After the war Horne was transferred into the Intelligence Corps, and attended a training-school in Surrey with a papier-mâché elm at the entrance with eyes peering out. As a subaltern of 21 he was based in Cairo monitoring Soviet satellite powers in the Balkans. He learnt his skills as an intelligence analyst from the spymaster Maurice Oldfield, whose mental discipline and sense of fun inspired his working life as a historian. Envious outsiders would say that the Intelligence Corps badge depicted a ‘pansy resting on its laurels’. Horne was conspicuously relaxed about homosexuality, and deplored the ‘positive vetting’ introduced after the defection of Burgess and Maclean to identify and exclude homosexuals. It caused, he writes, ‘a loss of talent to the secret services comparable to Louis XIV’s ill-conceived expulsion of the Huguenots from France’.
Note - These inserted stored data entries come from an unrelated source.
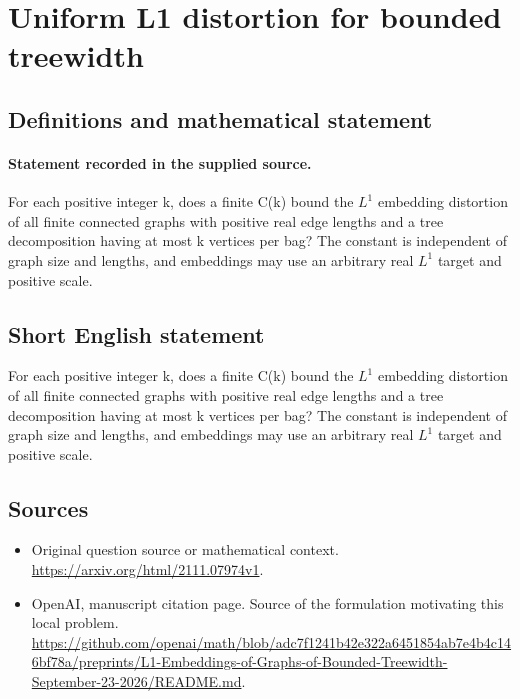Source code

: \documentclass[11pt]{article}
\begin{document}
\section*{Uniform L1 distortion for bounded treewidth}\label{30007113}
\subsection{Definitions and mathematical statement}
\paragraph{Statement recorded in the supplied source.}
For each positive integer k, does a finite C(k) bound the $L^{1}$ embedding distortion of all finite connected graphs with positive real edge lengths and a tree decomposition having at most k vertices per bag? The constant is independent of graph size and lengths, and embeddings may use an arbitrary real $L^{1}$ target and positive scale.
\subsection{Short English statement}
For each positive integer k, does a finite C(k) bound the $L^{1}$ embedding distortion of all finite connected graphs with positive real edge lengths and a tree decomposition having at most k vertices per bag? The constant is independent of graph size and lengths, and embeddings may use an arbitrary real $L^{1}$ target and positive scale.
\subsection{Sources}
\begin{itemize}
\item[S1] Original question source or mathematical context.
\url{https://arxiv.org/html/2111.07974v1}.
\item[S2] OpenAI, manuscript citation page. Source of the formulation motivating this local problem.
\url{https://github.com/openai/math/blob/adc7f1241b42e322a6451854ab7e4b4c146bf78a/preprints/L1-Embeddings-of-Graphs-of-Bounded-Treewidth-September-23-2026/README.md}.
\end{itemize}
\end{document}
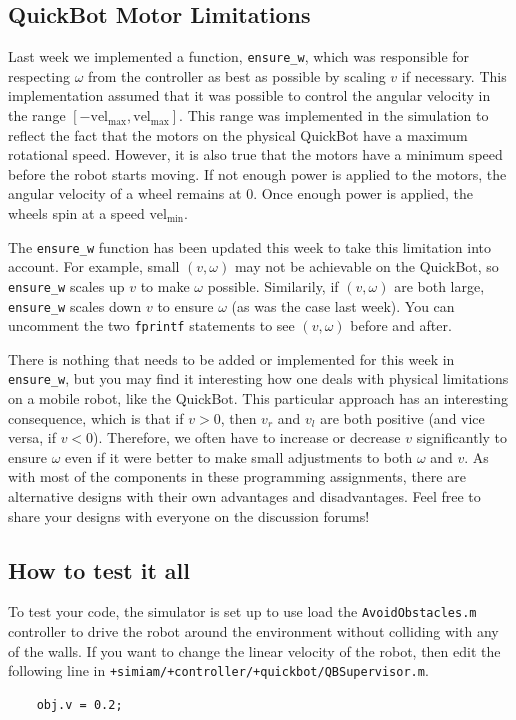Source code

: \documentclass[10pt]{article}
\begin{document}
\subsection*{QuickBot Motor Limitations}

Last week we implemented a function, \texttt{ensure\_w}, which was responsible for respecting $\omega$ from the controller as best as possible by scaling $v$ if necessary. This implementation assumed that it was possible to control the angular velocity in the range $[-\text{vel}_{\max},\text{vel}_{\max}]$. This range was implemented in the simulation to reflect the fact that the motors on the physical QuickBot have a maximum rotational speed. However, it is also true that the motors have a minimum speed before the robot starts moving. If not enough power is applied to the motors, the angular velocity of a wheel remains at $0$. Once enough power is applied, the wheels spin at a speed $\text{vel}_{\min}$.

The \texttt{ensure\_w} function has been updated this week to take this limitation into account. For example, small $(v,\omega)$ may not be achievable on the QuickBot, so \texttt{ensure\_w} scales up $v$ to make $\omega$ possible. Similarily, if $(v,\omega)$ are both large, \texttt{ensure\_w} scales down $v$ to ensure $\omega$ (as was the case last week). You can uncomment the two \texttt{fprintf} statements to see $(v,\omega)$ before and after.

There is nothing that needs to be added or implemented for this week in \texttt{ensure\_w}, but you may find it interesting how one deals with physical limitations on a mobile robot, like the QuickBot. This particular approach has an interesting consequence, which is that if $v>0$, then $v_r$ and $v_l$ are both positive (and vice versa, if $v<0$). Therefore, we often have to increase or decrease $v$ significantly to ensure $\omega$ even if it were better to make small adjustments to both $\omega$ and $v$. As with most of the components in these programming assignments, there are alternative designs with their own advantages and disadvantages. Feel free to share your designs with everyone on the discussion forums!

\subsection*{How to test it all}

To test your code, the simulator is set up to use load the \texttt{AvoidObstacles.m} controller to drive the robot around the environment without colliding with any of the walls. If you want to change the linear velocity of the robot, then edit the following line in \texttt{+simiam/+controller/}\texttt{+quickbot/QBSupervisor.m}.
  \begin{verbatim}
    obj.v = 0.2;\end{verbatim}
\end{document}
Horne read English literature at Cambridge after leaving the Guards. He relished Shakespeare for showing ‘the vital interplay of character with historic destiny’, which provides a recurrent theme of his finest historical books. Horne returned briefly to spying in Tito’s Yugoslavia. As the Daily Telegraph correspondent in Berlin and Bonn he obliged SIS by running three agents who were West German officials, but declined Oldfield’s solicitations to join MI6.
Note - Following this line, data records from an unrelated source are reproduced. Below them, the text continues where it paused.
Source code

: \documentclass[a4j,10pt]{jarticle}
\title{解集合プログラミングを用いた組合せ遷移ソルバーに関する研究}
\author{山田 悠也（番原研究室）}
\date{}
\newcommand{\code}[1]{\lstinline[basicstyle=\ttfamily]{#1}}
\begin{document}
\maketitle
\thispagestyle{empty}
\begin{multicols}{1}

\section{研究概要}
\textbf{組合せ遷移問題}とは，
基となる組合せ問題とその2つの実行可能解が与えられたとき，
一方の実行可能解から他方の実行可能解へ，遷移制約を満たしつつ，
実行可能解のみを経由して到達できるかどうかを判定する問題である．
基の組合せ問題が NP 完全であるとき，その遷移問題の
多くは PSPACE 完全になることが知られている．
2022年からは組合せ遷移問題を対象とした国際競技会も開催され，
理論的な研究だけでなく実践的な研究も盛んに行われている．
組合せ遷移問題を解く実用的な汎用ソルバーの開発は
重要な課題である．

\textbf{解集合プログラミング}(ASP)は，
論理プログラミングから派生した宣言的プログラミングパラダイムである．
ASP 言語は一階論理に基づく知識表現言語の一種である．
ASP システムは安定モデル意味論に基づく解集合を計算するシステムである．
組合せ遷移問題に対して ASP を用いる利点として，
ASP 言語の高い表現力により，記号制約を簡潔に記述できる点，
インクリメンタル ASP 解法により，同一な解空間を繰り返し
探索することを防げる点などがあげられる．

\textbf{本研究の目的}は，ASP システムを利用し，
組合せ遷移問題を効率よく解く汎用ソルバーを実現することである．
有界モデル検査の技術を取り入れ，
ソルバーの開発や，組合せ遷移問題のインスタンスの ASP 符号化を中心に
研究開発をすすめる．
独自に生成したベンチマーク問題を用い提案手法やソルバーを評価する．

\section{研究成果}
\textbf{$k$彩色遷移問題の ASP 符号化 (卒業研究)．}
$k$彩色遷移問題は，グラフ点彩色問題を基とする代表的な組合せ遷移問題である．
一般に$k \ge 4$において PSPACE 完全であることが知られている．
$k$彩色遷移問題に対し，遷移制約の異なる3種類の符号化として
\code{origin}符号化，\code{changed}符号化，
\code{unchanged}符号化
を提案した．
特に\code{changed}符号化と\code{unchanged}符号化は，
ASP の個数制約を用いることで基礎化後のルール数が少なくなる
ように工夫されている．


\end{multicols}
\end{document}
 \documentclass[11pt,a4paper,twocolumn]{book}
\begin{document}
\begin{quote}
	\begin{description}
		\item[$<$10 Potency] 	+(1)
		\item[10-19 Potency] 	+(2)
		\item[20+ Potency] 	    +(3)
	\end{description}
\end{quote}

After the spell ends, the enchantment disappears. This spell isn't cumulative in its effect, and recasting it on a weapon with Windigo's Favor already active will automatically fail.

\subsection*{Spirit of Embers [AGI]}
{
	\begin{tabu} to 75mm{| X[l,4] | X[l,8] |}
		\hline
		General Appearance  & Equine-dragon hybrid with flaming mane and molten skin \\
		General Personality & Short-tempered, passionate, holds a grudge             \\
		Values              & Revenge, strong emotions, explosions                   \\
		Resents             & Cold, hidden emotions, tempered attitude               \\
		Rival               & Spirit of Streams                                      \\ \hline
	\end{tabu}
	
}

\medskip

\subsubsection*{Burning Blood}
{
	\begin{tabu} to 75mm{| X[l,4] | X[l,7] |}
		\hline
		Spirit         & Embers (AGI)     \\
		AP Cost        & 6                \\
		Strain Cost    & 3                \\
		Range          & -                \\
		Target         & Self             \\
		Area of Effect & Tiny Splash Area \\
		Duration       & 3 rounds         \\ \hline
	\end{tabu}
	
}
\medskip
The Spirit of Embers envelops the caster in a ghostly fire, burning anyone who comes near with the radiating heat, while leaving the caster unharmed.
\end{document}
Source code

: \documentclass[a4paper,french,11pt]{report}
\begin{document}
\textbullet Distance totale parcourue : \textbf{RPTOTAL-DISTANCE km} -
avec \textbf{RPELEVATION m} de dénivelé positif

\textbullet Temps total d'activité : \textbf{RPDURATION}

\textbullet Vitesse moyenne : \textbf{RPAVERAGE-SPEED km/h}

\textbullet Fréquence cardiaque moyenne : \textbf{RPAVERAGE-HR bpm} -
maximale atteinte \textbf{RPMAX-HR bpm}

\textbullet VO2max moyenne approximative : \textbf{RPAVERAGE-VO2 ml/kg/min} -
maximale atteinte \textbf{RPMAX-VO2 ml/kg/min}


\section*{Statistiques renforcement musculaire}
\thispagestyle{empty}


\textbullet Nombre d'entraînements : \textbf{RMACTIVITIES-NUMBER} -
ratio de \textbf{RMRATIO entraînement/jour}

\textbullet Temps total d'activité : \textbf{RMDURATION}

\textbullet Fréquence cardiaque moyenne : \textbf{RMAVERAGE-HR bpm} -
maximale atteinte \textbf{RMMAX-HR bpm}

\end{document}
Horne quotes Camus —‘the journalist is the historian of the moment.’ His first book, Back in Power: A Report on the New Germany, was published in 1955 to rave reviews from Hugh Trevor-Roper and other authorities. Horne, who says that he gets ‘a great big lump in my throat’ every time he revisits the USA, next wrote The Land is the Bright, intended to repair Anglo-American understanding after Suez. He found his pace and played to his strongest gifts by writing his masterpiece on the battle of Verdun, The Price of Glory (published in 1962). This was followed by his vivid account of the calamity of 1870, The Fall of Paris. After consulting Oldfield, by then deputy head of MI6, he visited Allende’s Chile with his lifelong friend William F. Buckley in 1971, and wrote Small Earthquake in Chile. Then, at the suggestion of Harold Macmillan, he began the long, tricky research for his tour de force on the Algerian civil war. The mastery of sources and clarification of intricate themes in A Savage War of Peace (1977) convinced Macmillan to recruit Horne as his official biographer. He spent ten years writing his immense biography of Supermac. There have been other books since, including Kissinger,1973. ‘If I rest, I rust,’ he writes at the age of 85.
Horne has been an inveterate traveller, and there are longueurs in his travel reminiscences. There are glimpses, too, of a demanding man who can be ruthless in ensuring that his wishes prevail. But What Do You Actually Do? is the memoir of a lucky man who made his own luck. Horne quotes Macmillan as once saying to him, ‘It’s very important not to have a rigid distinction between what’s flippant and what is serious.’ The pleasure and interest of his memoirs lies in their exemplification of this maxim.